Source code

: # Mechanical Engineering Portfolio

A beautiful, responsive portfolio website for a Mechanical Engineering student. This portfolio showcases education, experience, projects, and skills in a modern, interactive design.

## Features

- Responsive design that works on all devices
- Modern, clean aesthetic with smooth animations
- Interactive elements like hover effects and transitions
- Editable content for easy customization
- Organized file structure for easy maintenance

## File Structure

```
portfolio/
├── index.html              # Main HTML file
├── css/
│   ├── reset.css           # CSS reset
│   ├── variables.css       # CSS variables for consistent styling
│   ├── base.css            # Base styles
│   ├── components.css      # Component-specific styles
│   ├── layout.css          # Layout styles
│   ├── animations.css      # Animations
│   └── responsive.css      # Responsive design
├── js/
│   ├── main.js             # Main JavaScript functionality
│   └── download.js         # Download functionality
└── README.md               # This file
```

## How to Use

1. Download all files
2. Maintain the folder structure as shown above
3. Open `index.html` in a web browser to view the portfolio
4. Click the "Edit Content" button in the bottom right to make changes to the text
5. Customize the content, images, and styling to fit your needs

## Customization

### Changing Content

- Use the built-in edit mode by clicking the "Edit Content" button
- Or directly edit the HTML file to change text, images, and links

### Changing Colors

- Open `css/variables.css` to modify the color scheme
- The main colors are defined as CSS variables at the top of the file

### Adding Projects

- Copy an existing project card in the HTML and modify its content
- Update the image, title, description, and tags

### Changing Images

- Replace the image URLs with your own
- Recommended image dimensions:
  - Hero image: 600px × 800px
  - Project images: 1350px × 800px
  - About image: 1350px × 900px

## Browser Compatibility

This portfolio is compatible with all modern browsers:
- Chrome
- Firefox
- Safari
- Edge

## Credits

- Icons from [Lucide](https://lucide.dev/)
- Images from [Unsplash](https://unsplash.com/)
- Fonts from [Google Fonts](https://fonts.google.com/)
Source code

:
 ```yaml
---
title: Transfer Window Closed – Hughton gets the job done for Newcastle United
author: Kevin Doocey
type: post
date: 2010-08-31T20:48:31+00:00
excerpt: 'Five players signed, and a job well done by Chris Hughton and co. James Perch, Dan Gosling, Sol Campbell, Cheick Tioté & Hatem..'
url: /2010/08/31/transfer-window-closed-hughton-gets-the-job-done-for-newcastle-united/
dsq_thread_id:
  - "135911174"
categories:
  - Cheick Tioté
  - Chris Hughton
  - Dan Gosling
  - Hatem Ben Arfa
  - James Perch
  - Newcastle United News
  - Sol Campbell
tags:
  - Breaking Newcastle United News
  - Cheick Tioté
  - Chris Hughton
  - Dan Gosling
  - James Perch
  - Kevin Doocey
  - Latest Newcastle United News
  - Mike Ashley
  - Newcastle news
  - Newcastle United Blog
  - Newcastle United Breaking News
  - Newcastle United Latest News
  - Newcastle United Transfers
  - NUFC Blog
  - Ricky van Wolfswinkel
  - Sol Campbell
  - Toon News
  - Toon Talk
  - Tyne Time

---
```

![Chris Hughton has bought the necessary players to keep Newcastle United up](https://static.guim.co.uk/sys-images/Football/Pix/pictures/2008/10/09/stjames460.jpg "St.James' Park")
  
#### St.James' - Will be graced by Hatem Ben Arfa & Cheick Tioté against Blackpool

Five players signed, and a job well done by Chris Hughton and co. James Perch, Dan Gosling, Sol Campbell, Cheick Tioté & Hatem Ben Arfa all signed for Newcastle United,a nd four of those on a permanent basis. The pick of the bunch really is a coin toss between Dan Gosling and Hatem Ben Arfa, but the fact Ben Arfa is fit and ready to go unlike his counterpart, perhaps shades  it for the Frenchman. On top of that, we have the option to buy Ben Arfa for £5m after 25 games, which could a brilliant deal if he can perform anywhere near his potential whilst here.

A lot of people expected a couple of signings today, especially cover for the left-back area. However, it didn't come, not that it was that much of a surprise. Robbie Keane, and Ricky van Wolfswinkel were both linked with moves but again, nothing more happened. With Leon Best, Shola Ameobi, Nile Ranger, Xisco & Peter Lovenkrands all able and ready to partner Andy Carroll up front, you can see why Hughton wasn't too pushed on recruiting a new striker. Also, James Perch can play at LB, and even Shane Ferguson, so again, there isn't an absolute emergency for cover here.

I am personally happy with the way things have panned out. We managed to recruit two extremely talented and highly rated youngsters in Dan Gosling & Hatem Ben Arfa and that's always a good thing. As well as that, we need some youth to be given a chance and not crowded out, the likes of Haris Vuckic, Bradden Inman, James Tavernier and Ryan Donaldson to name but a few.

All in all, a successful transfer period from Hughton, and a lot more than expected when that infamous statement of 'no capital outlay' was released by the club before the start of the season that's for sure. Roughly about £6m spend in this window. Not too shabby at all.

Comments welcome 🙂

⁂

• [WHAT THE TASK ASKS]:
From the entries above, copy each line holding "Five".

• [ANSWER SECTION]:
excerpt: 'Five players signed, and a job well done by Chris Hughton and co. James Perch, Dan Gosling, Sol Campbell, Cheick Tioté & Hatem..'
Five players signed, and a job well done by Chris Hughton and co. James Perch, Dan Gosling, Sol Campbell, Cheick Tioté & Hatem Ben Arfa all signed for Newcastle United,a nd four of those on a permanent basis. The pick of the bunch really is a coin toss between Dan Gosling and Hatem Ben Arfa, but the fact Ben Arfa is fit and ready to go unlike his counterpart, perhaps shades  it for the Frenchman. On top of that, we have the option to buy Ben Arfa for £5m after 25 games, which could a brilliant deal if he can perform anywhere near his potential whilst here.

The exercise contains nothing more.